エイベックスがCCCDから撤退する。「みんながやめたいと思っていた」そうだ。レコード輸入権のとき、消費者にきらわれたことも遠因らしい。

次に問題になるのは、この対談でも議論されているように、デジタル放送の「コピーワンス」だろう。これはDVDレコーダーの天敵である。ハードディスクに録画した時点で「ワンス」だから、DVDにコピーすることはできない。もとのファイルを消す「ムーブ」はできることになっているが、各社の仕様がバラバラで、買ってきてやってみないとわからない。しかも2011年に本当にアナログ放送を止めたら、世の中のDVDレコーダーは粗大ゴミになってしまう。

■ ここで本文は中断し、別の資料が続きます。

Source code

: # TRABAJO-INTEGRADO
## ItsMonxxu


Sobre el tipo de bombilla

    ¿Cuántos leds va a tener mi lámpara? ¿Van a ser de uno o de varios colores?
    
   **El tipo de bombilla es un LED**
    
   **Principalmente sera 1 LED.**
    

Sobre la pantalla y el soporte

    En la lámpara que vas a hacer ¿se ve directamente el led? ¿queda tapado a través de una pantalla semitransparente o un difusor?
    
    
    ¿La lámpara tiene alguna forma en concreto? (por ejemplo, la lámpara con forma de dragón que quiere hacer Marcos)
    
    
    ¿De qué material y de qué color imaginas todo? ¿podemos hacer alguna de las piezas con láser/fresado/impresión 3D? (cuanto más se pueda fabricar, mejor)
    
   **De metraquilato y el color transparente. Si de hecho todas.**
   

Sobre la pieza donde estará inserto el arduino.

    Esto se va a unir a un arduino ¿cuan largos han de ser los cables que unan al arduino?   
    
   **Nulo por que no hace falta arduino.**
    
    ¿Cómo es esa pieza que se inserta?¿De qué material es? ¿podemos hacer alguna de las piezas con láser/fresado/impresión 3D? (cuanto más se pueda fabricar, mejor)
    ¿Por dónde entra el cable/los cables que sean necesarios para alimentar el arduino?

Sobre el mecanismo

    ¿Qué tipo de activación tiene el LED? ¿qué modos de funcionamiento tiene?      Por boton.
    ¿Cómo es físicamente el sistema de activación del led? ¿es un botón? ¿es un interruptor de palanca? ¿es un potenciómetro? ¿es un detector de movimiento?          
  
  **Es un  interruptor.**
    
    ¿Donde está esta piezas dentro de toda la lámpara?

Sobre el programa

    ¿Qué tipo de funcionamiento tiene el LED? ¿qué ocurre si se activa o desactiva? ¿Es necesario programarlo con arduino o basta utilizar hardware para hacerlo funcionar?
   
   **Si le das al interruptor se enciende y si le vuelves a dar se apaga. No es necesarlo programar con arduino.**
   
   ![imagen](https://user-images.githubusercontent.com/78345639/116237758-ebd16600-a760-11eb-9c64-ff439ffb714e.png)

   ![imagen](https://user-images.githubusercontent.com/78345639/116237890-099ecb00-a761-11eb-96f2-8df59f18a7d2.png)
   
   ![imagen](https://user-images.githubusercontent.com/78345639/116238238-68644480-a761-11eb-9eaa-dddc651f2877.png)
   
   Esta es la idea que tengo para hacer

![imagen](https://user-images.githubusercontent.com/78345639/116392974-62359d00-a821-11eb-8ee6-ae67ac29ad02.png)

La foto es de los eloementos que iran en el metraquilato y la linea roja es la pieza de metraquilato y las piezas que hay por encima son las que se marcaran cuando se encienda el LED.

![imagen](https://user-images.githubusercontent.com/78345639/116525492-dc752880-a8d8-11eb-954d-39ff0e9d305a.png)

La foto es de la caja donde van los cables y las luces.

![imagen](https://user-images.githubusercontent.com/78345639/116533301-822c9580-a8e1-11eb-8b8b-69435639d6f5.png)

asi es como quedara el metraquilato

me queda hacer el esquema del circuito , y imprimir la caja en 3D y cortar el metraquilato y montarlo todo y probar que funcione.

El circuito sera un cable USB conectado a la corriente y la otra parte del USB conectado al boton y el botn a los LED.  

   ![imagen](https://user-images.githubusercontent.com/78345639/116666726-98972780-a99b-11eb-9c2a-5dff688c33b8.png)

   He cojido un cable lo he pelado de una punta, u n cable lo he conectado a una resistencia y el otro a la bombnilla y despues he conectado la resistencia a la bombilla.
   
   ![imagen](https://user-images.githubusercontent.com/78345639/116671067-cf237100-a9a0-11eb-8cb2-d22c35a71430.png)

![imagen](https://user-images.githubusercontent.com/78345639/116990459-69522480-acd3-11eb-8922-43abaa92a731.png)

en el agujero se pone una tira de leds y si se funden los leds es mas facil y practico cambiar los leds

他方、アナログ放送は「非圧縮」なので、これをハードディスクに録画したMPEG2ファイルは、デジタル放送の映像と同じである。つまり、ハードディスクの留守番録画を再生するとき、すでに視聴者は「デジタル放送」を見ているのだ。こっちはコピーも編集も自由だから、わざわざ受像機を買い換える必要はない。アナログ放送は「デジタル映像加工の素材伝送」として残し、本当のデジタル放送はブロードバンドでやってはどうか。

先日、インテル本社の役員が「コピーワンスは、事実上copy neverだ。しかも外資を排除した国内独自規格で、非関税障壁だ」と怒っていたので、こういう状況を話して「デジタル放送はCCCDみたいに自滅するから、参入しないほうがいい」と説明したら「勉強になった」と喜んでいた。